AVAILABLE RECORDS:
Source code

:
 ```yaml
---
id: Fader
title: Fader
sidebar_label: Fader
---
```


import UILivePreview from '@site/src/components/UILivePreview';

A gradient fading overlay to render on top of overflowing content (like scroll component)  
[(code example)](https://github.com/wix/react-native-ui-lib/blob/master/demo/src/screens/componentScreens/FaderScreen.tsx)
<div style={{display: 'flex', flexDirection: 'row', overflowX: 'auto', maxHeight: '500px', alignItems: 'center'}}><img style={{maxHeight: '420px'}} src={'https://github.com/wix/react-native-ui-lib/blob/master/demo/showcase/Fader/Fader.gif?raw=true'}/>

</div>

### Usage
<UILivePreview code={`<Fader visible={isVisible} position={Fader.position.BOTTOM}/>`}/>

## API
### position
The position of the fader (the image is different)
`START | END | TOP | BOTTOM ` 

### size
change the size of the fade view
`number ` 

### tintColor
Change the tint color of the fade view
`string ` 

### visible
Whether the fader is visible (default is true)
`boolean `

TASK STATEMENT: Print, exactly as they appear above, the lines running from the one with "### visible" through the final line.

EXPECTED OUTPUT:
### visible
Whether the fader is visible (default is true)
`boolean `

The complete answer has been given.